Is it just me or shouldn’t others be amazed at what we can do when we try?

I know everyone knows that the world’s countries and private entities have launched a myriad of spacecraft into Earth orbit over the past 60 years. Heck, I worked at JPL/Caltech for 17 years and got to participate in a number of projects which are orbiting Earth right now or on their way to or have already completed missions to other planets.

But the concept that “regular people” (ok, they’re hams, but other than that, they’re regular people) can get organized well enough and for long enough that they can actually construct and launch into Earth orbit a spacecraft is always an amazing thing!
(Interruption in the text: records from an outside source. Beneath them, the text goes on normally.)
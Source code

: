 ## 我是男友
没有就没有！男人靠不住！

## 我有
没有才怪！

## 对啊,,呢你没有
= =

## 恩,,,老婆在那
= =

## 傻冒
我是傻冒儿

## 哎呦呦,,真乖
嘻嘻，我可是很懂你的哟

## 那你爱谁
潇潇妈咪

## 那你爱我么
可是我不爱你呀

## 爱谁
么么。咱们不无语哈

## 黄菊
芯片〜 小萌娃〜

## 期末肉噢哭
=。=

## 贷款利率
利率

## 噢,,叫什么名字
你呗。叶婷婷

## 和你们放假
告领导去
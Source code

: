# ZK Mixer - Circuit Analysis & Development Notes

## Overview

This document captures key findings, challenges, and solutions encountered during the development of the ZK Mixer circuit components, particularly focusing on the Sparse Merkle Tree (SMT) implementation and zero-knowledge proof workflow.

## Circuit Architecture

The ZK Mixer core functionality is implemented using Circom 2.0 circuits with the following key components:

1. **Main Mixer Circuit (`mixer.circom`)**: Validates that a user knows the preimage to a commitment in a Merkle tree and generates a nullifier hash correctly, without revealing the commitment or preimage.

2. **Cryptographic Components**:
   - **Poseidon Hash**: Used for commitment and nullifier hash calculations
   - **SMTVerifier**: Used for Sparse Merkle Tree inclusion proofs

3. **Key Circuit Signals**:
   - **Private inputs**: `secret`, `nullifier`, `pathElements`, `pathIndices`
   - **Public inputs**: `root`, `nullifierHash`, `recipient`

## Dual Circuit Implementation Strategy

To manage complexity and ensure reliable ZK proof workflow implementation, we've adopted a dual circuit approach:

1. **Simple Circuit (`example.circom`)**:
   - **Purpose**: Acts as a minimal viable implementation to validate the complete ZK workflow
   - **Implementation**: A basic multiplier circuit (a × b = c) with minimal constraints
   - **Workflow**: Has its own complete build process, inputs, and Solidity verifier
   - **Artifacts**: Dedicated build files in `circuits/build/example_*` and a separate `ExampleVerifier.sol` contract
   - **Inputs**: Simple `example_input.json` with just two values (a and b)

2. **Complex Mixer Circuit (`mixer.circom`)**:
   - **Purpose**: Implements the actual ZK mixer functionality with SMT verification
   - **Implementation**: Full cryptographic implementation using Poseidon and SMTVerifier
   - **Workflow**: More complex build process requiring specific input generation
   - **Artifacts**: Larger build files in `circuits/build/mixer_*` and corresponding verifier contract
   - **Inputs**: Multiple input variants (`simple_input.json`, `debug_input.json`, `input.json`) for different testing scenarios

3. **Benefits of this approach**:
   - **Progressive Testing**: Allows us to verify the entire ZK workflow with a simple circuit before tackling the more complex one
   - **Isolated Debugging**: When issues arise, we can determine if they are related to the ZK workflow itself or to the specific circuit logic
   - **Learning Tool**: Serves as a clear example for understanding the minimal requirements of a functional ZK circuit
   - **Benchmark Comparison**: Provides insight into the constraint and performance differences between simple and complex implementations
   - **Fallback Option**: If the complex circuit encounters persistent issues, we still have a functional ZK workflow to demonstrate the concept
So a bunch of hams, who had an idea, are able to get the attention of the wheels of industry, government, and whatever, and actually get a working satellite and then use it for radio communications. In a way, what they did isn’t new or innovative, it isn’t the highest technology that’s in space or on the ground, it’s not the ubiquitous cell phone communications, but it is a huge and challenging accomplishment, and a testament to what any of us can do if we get together and put our minds to it.

The cool thing about being a ham (as I am, N7UV is my US-FCC-issued call sign) is that if you pay attention and have a mind to do it, you can start to understand the highly technological world around us. It’s less of a mystery, but it’s never less magical. What I mean is that it’s so frickin’ cool what can be done with technology, and all you need to do is understand the basics of it and you can do great stuff.

Whether you want to change the world or just add new technology to your home or personal life, understanding the basics of it helps you understand what it took and why it took so much effort and people-years/centuries to make it possible. A good broad education and an appreciation of history, especially of science, but also of all the political bits, makes me continually amazed that us ape-people have actually gotten this far.

Cheers to the Duchifat-1 CubeSAT team, and to those who cheered them on.